(Stored entries)
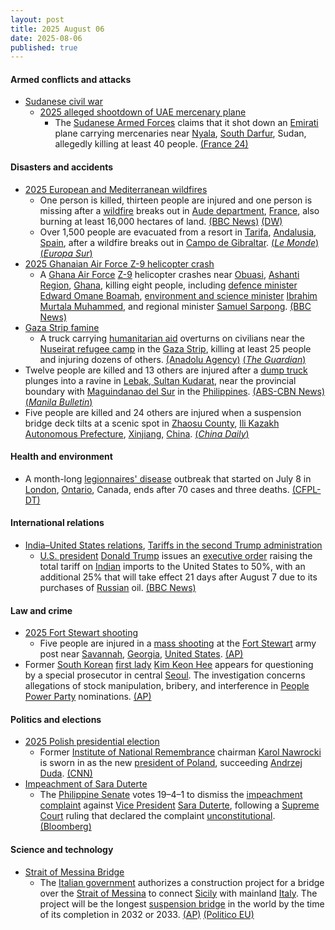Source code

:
 ```yaml
---
layout: post
title: 2025 August 06
date: 2025-08-06
published: true
---
```



#### Armed conflicts and attacks

* [Sudanese civil war](https://en.wikipedia.org/wiki/Sudanese_civil_war_%282023%E2%80%93present%29 "Sudanese civil war (2023–present)")
  * [2025 alleged shootdown of UAE mercenary plane](https://en.wikipedia.org/wiki/2025_alleged_shootdown_of_UAE_mercenary_plane "2025 alleged shootdown of UAE mercenary plane")
    * The [Sudanese Armed Forces](https://en.wikipedia.org/wiki/Sudanese_Armed_Forces "Sudanese Armed Forces") claims that it shot down an [Emirati](https://en.wikipedia.org/wiki/UAE "UAE") plane carrying mercenaries near [Nyala](https://en.wikipedia.org/wiki/Nyala%2C_South_Darfur "Nyala, South Darfur"), [South Darfur](https://en.wikipedia.org/wiki/South_Darfur "South Darfur"), Sudan, allegedly killing at least 40 people. [(France 24)](https://www.france24.com/es/%C3%A1frica/20250806-mercenarios-colombianos-mueren-en-el-derribo-de-avi%C3%B3n-en-sud%C3%A1n)

#### Disasters and accidents

* [2025 European and Mediterranean wildfires](https://en.wikipedia.org/wiki/2025_European_and_Mediterranean_wildfires "2025 European and Mediterranean wildfires")
  * One person is killed, thirteen people are injured and one person is missing after a [wildfire](https://en.wikipedia.org/wiki/Wildfire "Wildfire") breaks out in [Aude department](https://en.wikipedia.org/wiki/Aude "Aude"), [France](https://en.wikipedia.org/wiki/France "France"), also burning at least 16,000 hectares of land. [(BBC News)](https://www.bbc.com/news/articles/cj6y803pjkwo) [(DW)](https://www.dw.com/en/deadly-unprecedented-wildfire-rages-in-southwestern-france/a-73542333)
  * Over 1,500 people are evacuated from a resort in [Tarifa](https://en.wikipedia.org/wiki/Tarifa "Tarifa"), [Andalusia](https://en.wikipedia.org/wiki/Andalusia "Andalusia"), [Spain](https://en.wikipedia.org/wiki/Spain "Spain"), after a wildfire breaks out in [Campo de Gibraltar](https://en.wikipedia.org/wiki/Campo_de_Gibraltar "Campo de Gibraltar"). [(*Le Monde*)](https://www.lemonde.fr/en/europe/article/2025/08/06/wildfire-in-southern-france-kills-one-resort-in-spain-evacuated_6744128_143.html) [(*Europa Sur*)](https://www.europasur.es/tarifa/video-incendio-forestal-caravana-llamas-viento-levante-fuego_8_2004530680.html)
* [2025 Ghanaian Air Force Z-9 helicopter crash](https://en.wikipedia.org/wiki/2025_Ghanaian_Air_Force_Z-9_helicopter_crash "2025 Ghanaian Air Force Z-9 helicopter crash")
  * A [Ghana Air Force](https://en.wikipedia.org/wiki/Ghana_Air_Force "Ghana Air Force") [Z-9](https://en.wikipedia.org/wiki/Harbin_Z-9 "Harbin Z-9") helicopter crashes near [Obuasi](https://en.wikipedia.org/wiki/Obuasi "Obuasi"), [Ashanti Region](https://en.wikipedia.org/wiki/Ashanti_Region "Ashanti Region"), [Ghana](https://en.wikipedia.org/wiki/Ghana "Ghana"), killing eight people, including [defence minister](https://en.wikipedia.org/wiki/Minister_for_Defence_%28Ghana%29 "Minister for Defence (Ghana)") [Edward Omane Boamah](https://en.wikipedia.org/wiki/Edward_Omane_Boamah "Edward Omane Boamah"), [environment and science minister](https://en.wikipedia.org/wiki/Ministry_of_Environment%2C_Science%2C_Technology_and_Innovation "Ministry of Environment, Science, Technology and Innovation") [Ibrahim Murtala Muhammed](https://en.wikipedia.org/wiki/Ibrahim_Murtala_Muhammed "Ibrahim Murtala Muhammed"), and regional minister [Samuel Sarpong](https://en.wikipedia.org/wiki/Samuel_Sarpong "Samuel Sarpong"). [(BBC News)](https://www.bbc.com/pidgin/articles/cqle6xr4qzzo.amp)
* [Gaza Strip famine](https://en.wikipedia.org/wiki/Gaza_Strip_famine "Gaza Strip famine")
  * A truck carrying [humanitarian aid](https://en.wikipedia.org/wiki/Humanitarian_aid "Humanitarian aid") overturns on civilians near the [Nuseirat refugee camp](https://en.wikipedia.org/wiki/Nuseirat_refugee_camp "Nuseirat refugee camp") in the [Gaza Strip](https://en.wikipedia.org/wiki/Gaza_Strip "Gaza Strip"), killing at least 25 people and injuring dozens of others. [(Anadolu Agency)](https://www.aa.com.tr/en/middle-east/at-least-25-dead-after-aid-truck-overturns-on-crowd-in-gaza/3651635) [(*The Guardian*)](https://www.theguardian.com/world/live/2025/aug/06/middle-east-crisis-live-aid-truck-gaza-israel-netanyahu-latest-news-updates)
* Twelve people are killed and 13 others are injured after a [dump truck](https://en.wikipedia.org/wiki/Dump_truck "Dump truck") plunges into a ravine in [Lebak, Sultan Kudarat](https://en.wikipedia.org/wiki/Lebak%2C_Sultan_Kudarat "Lebak, Sultan Kudarat"), near the provincial boundary with [Maguindanao del Sur](https://en.wikipedia.org/wiki/Maguindanao_del_Sur "Maguindanao del Sur") in the [Philippines](https://en.wikipedia.org/wiki/Philippines "Philippines"). [(ABS-CBN News)](https://www.abs-cbn.com/news/regions/2025/8/7/8-dead-15-hurt-as-truck-falls-down-ravine-in-sultan-kudarat-1315) [(*Manila Bulletin*)](https://mb.com.ph/2025/08/06/sultan-ku10-dead-as-truck-plunges-into-ravine)
* Five people are killed and 24 others are injured when a suspension bridge deck tilts at a scenic spot in [Zhaosu County](https://en.wikipedia.org/wiki/Zhaosu_County "Zhaosu County"), [Ili Kazakh Autonomous Prefecture](https://en.wikipedia.org/wiki/Ili_Kazakh_Autonomous_Prefecture "Ili Kazakh Autonomous Prefecture"), [Xinjiang](https://en.wikipedia.org/wiki/Xinjiang "Xinjiang"), [China](https://en.wikipedia.org/wiki/China "China"). [(*China Daily*)](https://global.chinadaily.com.cn/a/202508/07/WS68939a07a3108a99c1905842.html)

#### Health and environment

* A month-long [legionnaires' disease](https://en.wikipedia.org/wiki/Legionnaires%27_disease "Legionnaires' disease") outbreak that started on July 8 in [London](https://en.wikipedia.org/wiki/London%2C_Ontario "London, Ontario"), [Ontario](https://en.wikipedia.org/wiki/Ontario "Ontario"), Canada, ends after 70 cases and three deaths. [(CFPL-DT)](https://www.ctvnews.ca/london/article/legionnaires-outbreak-in-london-ends-after-70-cases-3-deaths/)

#### International relations

* [India–United States relations](https://en.wikipedia.org/wiki/India%E2%80%93United_States_relations "India–United States relations"), [Tariffs in the second Trump administration](https://en.wikipedia.org/wiki/Tariffs_in_the_second_Trump_administration "Tariffs in the second Trump administration")
  * [U.S. president](https://en.wikipedia.org/wiki/President_of_the_United_States "President of the United States") [Donald Trump](https://en.wikipedia.org/wiki/Donald_Trump "Donald Trump") issues an [executive order](https://en.wikipedia.org/wiki/List_of_executive_orders_in_the_second_presidency_of_Donald_Trump "List of executive orders in the second presidency of Donald Trump") raising the total tariff on [Indian](https://en.wikipedia.org/wiki/India "India") imports to the United States to 50%, with an additional 25% that will take effect 21 days after August 7 due to its purchases of [Russian](https://en.wikipedia.org/wiki/Russia "Russia") oil. [(BBC News)](https://www.bbc.com/news/articles/c1dxr1g4y7yo)

#### Law and crime

* [2025 Fort Stewart shooting](https://en.wikipedia.org/wiki/2025_Fort_Stewart_shooting "2025 Fort Stewart shooting")
  * Five people are injured in a [mass shooting](https://en.wikipedia.org/wiki/Mass_shooting "Mass shooting") at the [Fort Stewart](https://en.wikipedia.org/wiki/Fort_Stewart "Fort Stewart") army post near [Savannah](https://en.wikipedia.org/wiki/Savannah%2C_Georgia "Savannah, Georgia"), [Georgia](https://en.wikipedia.org/wiki/Georgia_%28U.S._state%29 "Georgia (U.S. state)"), [United States](https://en.wikipedia.org/wiki/United_States "United States"). [(AP)](https://apnews.com/article/georgia-army-post-lockdown-shooter-0b3b2cda384d1f33d107d988e6088d92)
* Former [South Korean](https://en.wikipedia.org/wiki/South_Korea "South Korea") [first lady](https://en.wikipedia.org/wiki/First_Lady_of_South_Korea "First Lady of South Korea") [Kim Keon Hee](https://en.wikipedia.org/wiki/Kim_Keon_Hee "Kim Keon Hee") appears for questioning by a special prosecutor in central [Seoul](https://en.wikipedia.org/wiki/Seoul "Seoul"). The investigation concerns allegations of stock manipulation, bribery, and interference in [People Power Party](https://en.wikipedia.org/wiki/People_Power_Party "People Power Party") nominations. [(AP)](https://apnews.com/article/south-korea-yoon-kim-keon-hee-corruption-south-korea-43901f4511112c9ca0a158afb832be4f)

#### Politics and elections

* [2025 Polish presidential election](https://en.wikipedia.org/wiki/2025_Polish_presidential_election "2025 Polish presidential election")
  * Former [Institute of National Remembrance](https://en.wikipedia.org/wiki/Institute_of_National_Remembrance "Institute of National Remembrance") chairman [Karol Nawrocki](https://en.wikipedia.org/wiki/Karol_Nawrocki "Karol Nawrocki") is sworn in as the new [president of Poland](https://en.wikipedia.org/wiki/President_of_Poland "President of Poland"), succeeding [Andrzej Duda](https://en.wikipedia.org/wiki/Andrzej_Duda "Andrzej Duda"). [(CNN)](https://edition.cnn.com/2025/08/06/europe/poland-president-nawrocki-sworn-in-intl)
* [Impeachment of Sara Duterte](https://en.wikipedia.org/wiki/Impeachment_of_Sara_Duterte "Impeachment of Sara Duterte")
  * The [Philippine Senate](https://en.wikipedia.org/wiki/Philippine_Senate "Philippine Senate") votes 19–4–1 to dismiss the [impeachment complaint](https://en.wikipedia.org/wiki/Impeachment_in_the_Philippines "Impeachment in the Philippines") against [Vice President](https://en.wikipedia.org/wiki/Vice_President_of_the_Philippines "Vice President of the Philippines") [Sara Duterte](https://en.wikipedia.org/wiki/Sara_Duterte "Sara Duterte"), following a [Supreme Court](https://en.wikipedia.org/wiki/Supreme_Court_of_the_Philippines "Supreme Court of the Philippines") ruling that declared the complaint [unconstitutional](https://en.wikipedia.org/wiki/Constitution_of_the_Philippines "Constitution of the Philippines"). [(Bloomberg)](https://www.bloomberg.com/news/articles/2025-08-06/majority-of-philippine-senators-shelve-duterte-impeachment-case)

#### Science and technology

* [Strait of Messina Bridge](https://en.wikipedia.org/wiki/Strait_of_Messina_Bridge "Strait of Messina Bridge")
  * The [Italian government](https://en.wikipedia.org/wiki/Government_of_Italy "Government of Italy") authorizes a construction project for a bridge over the [Strait of Messina](https://en.wikipedia.org/wiki/Strait_of_Messina "Strait of Messina") to connect [Sicily](https://en.wikipedia.org/wiki/Sicily "Sicily") with mainland [Italy](https://en.wikipedia.org/wiki/Italy "Italy"). The project will be the longest [suspension bridge](https://en.wikipedia.org/wiki/Suspension_bridge "Suspension bridge") in the world by the time of its completion in 2032 or 2033. [(AP)](https://apnews.com/article/italy-messina-bridge-sicily-calabria-meloni-nato-1a19e957e303c46ff51214d54a2dc6d7) [(Politico EU)](https://www.politico.eu/article/italy-gets-final-approval-for-e13-5b-sicily-bridge-project/)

## Assigned task
Word for word, restate the lines of the data above that fall between the line holding "#### Law and crime" and the line holding "[2025 Fort Stewart", inclusive, and no other lines.

## The completed task
#### Law and crime

* [2025 Fort Stewart shooting](https://en.wikipedia.org/wiki/2025_Fort_Stewart_shooting "2025 Fort Stewart shooting")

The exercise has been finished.